Microfluidic devices were first introduced in the 1980s and for many years were best known for their use in ink-jet printers, but have since been introduced in other fields, including the chemical analysis of blood or other sera in lab-on-a-chip technologies. These devices — usually not much larger than a stick of chewing gum — sometimes rely on nano-sized moving components, the geometry of the grooved channels or pulsed injections to induce a mixing of the fluids. But researchers in MIT's Department of Civil and Environmental Engineering suggest that a simpler method might be equally, if not more, effective.
"Getting two fluids to mix in a very tight space is difficult because there's not much room for a disorderly flow," said Professor Ruben Juanes, the ARCO Associate Professor in Energy Studies and principal investigator on the research. "But with two fluids of highly contrasting viscosity, the thinner fluid naturally creates disorder, which proves to be a marvelously efficient means of mixing."
In an analysis published online May 12 in Physical Review Letters (PRL), the researchers show that the injection of a thin or low-viscosity fluid into a much more viscous fluid (think of water spurting into molasses) will cause the two fluids to mix very quickly via a physical process known as viscous fingering. The thinner liquid, say the researchers, will form fingers as it enters the thicker liquid, and those fingers will form other fingers, and so on until the two liquids have mixed uniformly.
They also found that for maximum mixing to occur quickly, the ideal ratio of the viscosity of any two fluids depends on the speed at which the thinner liquid is injected into the thicker one.
The research team of Juanes, postdoctoral associate Luis Cueto-Felgueroso and graduate students Birendra Jha and Michael Szulczewski, made a series of controlled experiments using mixtures of water and glycerol, a colorless liquid generally about a thousand times more viscous than water. By alternating the viscosity of the liquids and the velocity of the injection flows, Jha was able to create a mathematical model of the process and use that to determine the best viscosity ratio for a particular velocity. He is lead author on the PRL paper.

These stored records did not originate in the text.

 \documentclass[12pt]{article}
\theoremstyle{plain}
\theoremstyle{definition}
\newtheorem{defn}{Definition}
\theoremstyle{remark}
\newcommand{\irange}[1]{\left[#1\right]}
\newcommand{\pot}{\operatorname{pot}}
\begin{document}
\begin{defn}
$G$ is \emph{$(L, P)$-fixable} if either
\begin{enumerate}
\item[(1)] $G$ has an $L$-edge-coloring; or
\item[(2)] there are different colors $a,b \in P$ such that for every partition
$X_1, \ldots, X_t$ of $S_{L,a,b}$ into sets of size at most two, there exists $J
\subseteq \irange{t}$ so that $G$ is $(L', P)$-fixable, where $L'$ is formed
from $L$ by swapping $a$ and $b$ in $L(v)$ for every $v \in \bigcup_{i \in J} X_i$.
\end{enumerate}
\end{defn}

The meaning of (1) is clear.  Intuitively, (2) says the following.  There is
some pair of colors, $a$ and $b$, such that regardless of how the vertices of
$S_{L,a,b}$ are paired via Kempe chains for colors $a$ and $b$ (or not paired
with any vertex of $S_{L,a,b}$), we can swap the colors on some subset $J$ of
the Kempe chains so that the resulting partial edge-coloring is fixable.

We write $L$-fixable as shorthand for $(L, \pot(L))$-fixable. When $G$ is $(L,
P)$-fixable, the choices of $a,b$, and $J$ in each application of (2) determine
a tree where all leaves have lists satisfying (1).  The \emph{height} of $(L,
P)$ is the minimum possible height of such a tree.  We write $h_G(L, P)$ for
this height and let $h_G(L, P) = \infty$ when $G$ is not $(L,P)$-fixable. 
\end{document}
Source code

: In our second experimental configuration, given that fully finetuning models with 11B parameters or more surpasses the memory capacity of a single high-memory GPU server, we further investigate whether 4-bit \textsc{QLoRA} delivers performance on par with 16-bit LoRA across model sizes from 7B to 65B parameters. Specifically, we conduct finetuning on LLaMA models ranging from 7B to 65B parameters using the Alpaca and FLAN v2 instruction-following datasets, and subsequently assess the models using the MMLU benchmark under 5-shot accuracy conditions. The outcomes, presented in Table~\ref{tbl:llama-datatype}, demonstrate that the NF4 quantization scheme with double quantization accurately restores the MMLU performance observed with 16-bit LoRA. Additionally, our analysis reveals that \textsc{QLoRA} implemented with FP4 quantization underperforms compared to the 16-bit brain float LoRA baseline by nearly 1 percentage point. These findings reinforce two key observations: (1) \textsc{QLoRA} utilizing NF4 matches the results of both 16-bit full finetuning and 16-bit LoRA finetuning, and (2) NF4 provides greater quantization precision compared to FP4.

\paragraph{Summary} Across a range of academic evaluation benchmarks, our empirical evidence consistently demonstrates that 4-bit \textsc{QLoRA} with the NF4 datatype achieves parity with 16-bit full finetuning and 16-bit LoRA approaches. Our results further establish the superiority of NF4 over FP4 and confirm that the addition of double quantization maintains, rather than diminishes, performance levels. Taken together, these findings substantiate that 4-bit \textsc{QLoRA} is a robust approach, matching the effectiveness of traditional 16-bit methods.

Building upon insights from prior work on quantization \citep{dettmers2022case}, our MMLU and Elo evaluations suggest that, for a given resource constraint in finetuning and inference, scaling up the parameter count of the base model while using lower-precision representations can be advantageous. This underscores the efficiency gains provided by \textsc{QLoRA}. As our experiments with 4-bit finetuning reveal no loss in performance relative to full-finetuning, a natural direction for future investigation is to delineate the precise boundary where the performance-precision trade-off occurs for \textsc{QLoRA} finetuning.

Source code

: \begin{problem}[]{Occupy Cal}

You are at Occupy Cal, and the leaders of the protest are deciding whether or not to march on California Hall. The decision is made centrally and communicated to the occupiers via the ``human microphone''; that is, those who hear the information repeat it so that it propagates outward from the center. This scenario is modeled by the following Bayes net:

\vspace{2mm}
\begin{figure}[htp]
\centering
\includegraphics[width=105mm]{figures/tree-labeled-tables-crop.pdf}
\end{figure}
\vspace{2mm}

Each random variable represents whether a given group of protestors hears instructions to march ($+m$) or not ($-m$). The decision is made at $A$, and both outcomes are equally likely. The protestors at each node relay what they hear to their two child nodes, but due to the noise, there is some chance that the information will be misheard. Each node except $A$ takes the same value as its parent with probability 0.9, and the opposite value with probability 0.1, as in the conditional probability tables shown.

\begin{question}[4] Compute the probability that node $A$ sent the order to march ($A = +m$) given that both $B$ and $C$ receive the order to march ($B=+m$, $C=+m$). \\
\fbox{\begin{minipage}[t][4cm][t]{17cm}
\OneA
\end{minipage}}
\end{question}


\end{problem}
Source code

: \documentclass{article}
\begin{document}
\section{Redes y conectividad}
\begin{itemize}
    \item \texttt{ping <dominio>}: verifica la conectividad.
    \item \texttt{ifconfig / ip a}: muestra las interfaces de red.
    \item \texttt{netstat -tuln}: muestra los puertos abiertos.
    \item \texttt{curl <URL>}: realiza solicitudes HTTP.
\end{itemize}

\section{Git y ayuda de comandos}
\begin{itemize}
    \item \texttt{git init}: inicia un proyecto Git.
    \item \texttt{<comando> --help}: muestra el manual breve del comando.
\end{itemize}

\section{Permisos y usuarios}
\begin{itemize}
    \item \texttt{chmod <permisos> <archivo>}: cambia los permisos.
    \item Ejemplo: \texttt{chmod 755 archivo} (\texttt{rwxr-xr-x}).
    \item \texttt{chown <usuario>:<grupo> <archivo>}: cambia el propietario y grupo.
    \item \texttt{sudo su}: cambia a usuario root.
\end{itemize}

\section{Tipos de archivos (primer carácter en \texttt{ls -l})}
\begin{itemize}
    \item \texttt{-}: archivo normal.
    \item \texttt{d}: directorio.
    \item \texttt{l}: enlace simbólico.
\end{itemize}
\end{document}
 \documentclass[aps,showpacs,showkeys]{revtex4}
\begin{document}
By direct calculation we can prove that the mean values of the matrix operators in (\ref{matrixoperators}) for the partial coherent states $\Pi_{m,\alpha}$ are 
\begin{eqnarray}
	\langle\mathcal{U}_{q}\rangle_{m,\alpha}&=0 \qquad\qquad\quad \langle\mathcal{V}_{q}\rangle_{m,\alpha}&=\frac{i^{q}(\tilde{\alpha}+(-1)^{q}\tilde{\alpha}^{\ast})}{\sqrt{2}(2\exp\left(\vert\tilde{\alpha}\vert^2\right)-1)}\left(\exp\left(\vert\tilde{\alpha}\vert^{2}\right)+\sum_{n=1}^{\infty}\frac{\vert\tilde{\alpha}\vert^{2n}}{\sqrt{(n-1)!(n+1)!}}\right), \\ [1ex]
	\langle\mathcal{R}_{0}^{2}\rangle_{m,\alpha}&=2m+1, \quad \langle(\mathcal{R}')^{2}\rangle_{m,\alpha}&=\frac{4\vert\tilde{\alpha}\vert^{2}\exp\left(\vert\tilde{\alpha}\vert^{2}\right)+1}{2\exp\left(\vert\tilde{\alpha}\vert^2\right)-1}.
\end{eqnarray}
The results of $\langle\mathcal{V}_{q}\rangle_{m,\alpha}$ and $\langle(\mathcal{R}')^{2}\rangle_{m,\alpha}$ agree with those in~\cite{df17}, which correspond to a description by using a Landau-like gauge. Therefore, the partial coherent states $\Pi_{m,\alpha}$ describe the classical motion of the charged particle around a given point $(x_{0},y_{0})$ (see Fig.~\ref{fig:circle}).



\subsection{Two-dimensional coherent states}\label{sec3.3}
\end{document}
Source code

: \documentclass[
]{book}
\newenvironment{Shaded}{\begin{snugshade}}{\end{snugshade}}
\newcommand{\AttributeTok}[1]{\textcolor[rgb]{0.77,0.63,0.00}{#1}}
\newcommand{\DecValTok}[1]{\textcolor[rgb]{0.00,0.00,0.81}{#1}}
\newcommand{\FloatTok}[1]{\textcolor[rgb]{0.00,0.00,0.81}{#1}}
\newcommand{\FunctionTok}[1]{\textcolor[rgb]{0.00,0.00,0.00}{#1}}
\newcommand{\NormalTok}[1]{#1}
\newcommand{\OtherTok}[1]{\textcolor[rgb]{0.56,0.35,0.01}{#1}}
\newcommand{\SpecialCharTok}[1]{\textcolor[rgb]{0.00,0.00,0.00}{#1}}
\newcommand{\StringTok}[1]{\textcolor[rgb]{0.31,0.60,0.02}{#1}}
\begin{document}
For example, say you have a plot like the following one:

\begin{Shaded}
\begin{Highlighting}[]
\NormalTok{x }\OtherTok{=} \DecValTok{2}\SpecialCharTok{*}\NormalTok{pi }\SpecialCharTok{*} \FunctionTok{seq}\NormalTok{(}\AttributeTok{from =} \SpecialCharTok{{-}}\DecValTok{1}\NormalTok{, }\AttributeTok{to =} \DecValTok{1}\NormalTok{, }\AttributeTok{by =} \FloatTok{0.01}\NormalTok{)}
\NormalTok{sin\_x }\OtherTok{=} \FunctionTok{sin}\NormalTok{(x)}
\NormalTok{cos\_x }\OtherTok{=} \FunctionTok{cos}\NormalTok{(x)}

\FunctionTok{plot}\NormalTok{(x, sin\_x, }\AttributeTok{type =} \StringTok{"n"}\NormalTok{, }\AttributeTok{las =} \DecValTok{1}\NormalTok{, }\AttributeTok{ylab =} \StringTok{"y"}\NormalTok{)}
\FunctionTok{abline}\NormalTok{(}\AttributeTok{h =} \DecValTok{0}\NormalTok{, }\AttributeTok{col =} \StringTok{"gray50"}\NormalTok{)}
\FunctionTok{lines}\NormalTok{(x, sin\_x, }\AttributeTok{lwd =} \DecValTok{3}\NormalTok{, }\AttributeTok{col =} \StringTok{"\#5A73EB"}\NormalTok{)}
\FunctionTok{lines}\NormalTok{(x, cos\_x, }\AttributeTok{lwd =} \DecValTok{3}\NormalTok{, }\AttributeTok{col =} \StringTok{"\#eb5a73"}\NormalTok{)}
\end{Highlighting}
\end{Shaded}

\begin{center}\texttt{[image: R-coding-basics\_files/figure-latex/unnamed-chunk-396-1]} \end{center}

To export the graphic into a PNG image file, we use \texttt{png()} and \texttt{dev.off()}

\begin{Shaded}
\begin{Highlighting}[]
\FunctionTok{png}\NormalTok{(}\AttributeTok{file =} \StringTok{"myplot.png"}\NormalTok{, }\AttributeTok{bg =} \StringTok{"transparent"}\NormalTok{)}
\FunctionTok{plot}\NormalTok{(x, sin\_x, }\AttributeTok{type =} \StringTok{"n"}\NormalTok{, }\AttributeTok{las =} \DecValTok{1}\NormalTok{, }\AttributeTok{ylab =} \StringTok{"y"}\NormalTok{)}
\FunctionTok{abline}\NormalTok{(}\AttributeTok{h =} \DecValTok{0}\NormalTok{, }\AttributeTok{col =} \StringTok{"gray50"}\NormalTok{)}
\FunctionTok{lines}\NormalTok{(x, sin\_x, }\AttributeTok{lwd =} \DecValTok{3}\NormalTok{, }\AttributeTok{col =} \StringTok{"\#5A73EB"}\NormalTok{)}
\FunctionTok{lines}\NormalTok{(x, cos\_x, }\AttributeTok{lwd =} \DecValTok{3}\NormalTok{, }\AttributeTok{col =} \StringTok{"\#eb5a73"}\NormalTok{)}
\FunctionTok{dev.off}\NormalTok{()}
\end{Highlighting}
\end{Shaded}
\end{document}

"It's been known for a very long time that a low viscosity fluid will finger through the high viscosity fluid," said Juanes. "What was not known is how this affects the mixing rate of the two fluids. For instance, in the petroleum industry, people have developed increasingly refined models of how quickly the low viscosity fluid will reach the production well, but know little about how it will mix once it makes contact with the oil."
Similarly, Juanes said, in microfluidics technology, the use of fluids of different viscosities has not been seriously proposed as a mixing mechanism, but the new study indicates it could work very efficiently in the miniscule channels.
"We can now say that on average, the viscosity of the fluid injected should be about 10 times lower than that of the fluid into which it is injected," said Juanes. "If the contrast is greater than 10, then the injection should be done more slowly to achieve the fastest maximum mixing. Otherwise, the low viscosity fluid will create a single channel through the thicker fluid, which is not ideal."
Cueto-Felgueroso said a similar process is at work in the engraved channels of a microfluidic device and in subsurface rock containing oil. "Mixing fluids at small scales or velocities is difficult because you can't rely on turbulence: it would be hard to stir milk into your coffee if you were using a microscopic cup," Cueto-Felgueroso said. "With viscous fingering, you let the fluids do the job of stirring."